*** Begin section ***

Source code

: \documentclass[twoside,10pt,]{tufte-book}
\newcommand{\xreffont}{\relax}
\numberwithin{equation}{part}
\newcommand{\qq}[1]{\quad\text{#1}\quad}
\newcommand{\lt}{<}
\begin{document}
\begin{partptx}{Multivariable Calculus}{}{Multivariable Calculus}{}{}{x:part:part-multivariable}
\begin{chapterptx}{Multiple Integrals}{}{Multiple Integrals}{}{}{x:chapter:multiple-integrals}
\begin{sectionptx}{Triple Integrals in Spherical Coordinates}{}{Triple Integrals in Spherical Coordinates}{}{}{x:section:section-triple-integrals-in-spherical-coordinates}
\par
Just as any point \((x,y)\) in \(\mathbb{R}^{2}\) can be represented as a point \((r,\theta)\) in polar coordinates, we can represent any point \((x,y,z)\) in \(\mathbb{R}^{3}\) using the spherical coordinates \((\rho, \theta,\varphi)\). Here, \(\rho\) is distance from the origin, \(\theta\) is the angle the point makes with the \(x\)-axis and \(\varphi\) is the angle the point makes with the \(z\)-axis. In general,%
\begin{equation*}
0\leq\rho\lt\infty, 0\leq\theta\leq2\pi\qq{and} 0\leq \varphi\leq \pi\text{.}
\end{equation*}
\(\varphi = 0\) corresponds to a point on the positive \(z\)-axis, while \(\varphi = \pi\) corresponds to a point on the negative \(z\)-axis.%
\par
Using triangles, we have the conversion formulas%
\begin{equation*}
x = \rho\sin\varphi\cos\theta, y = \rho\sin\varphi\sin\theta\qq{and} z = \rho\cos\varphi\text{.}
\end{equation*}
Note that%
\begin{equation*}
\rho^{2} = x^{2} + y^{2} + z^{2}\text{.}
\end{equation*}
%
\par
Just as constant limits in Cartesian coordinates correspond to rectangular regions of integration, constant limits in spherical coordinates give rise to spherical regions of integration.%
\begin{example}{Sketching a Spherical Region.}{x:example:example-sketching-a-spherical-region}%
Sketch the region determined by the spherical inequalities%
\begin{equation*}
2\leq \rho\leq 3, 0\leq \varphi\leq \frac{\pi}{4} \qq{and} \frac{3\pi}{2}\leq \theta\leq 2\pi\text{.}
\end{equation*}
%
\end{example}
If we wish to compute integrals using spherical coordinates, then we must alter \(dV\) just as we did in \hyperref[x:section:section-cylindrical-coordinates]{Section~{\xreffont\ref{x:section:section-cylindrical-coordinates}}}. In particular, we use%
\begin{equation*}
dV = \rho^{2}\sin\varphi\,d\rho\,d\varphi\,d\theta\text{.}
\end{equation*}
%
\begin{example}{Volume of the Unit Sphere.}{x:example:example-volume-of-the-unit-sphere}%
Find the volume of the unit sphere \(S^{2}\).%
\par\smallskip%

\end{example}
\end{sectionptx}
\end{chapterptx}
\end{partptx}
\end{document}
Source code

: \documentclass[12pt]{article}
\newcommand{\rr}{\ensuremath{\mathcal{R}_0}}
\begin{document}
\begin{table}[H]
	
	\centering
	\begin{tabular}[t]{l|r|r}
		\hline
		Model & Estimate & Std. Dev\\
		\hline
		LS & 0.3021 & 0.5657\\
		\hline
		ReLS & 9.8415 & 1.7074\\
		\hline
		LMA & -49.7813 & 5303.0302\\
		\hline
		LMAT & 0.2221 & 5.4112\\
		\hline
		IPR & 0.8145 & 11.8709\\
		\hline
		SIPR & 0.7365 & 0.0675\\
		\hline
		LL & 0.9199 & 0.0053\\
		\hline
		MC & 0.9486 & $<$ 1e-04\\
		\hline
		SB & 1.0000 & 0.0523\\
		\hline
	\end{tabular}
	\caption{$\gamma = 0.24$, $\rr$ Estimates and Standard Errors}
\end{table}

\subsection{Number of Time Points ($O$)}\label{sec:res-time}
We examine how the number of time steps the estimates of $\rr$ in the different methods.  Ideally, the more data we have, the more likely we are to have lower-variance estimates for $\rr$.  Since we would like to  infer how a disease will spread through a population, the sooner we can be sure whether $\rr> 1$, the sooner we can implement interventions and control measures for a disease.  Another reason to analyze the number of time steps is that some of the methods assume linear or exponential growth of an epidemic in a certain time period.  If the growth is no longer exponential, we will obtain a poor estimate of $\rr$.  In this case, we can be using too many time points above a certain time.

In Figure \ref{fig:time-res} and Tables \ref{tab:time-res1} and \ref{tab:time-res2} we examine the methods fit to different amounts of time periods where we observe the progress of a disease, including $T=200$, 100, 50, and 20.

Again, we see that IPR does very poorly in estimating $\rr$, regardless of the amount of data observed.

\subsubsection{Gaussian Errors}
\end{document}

*** End section ***

> _Task to complete_:
Select the lines from the entries that include the word "xreffont".

> _Solution for this task_:
\newcommand{\xreffont}{\relax}
If we wish to compute integrals using spherical coordinates, then we must alter \(dV\) just as we did in \hyperref[x:section:section-cylindrical-coordinates]{Section~{\xreffont\ref{x:section:section-cylindrical-coordinates}}}. In particular, we use%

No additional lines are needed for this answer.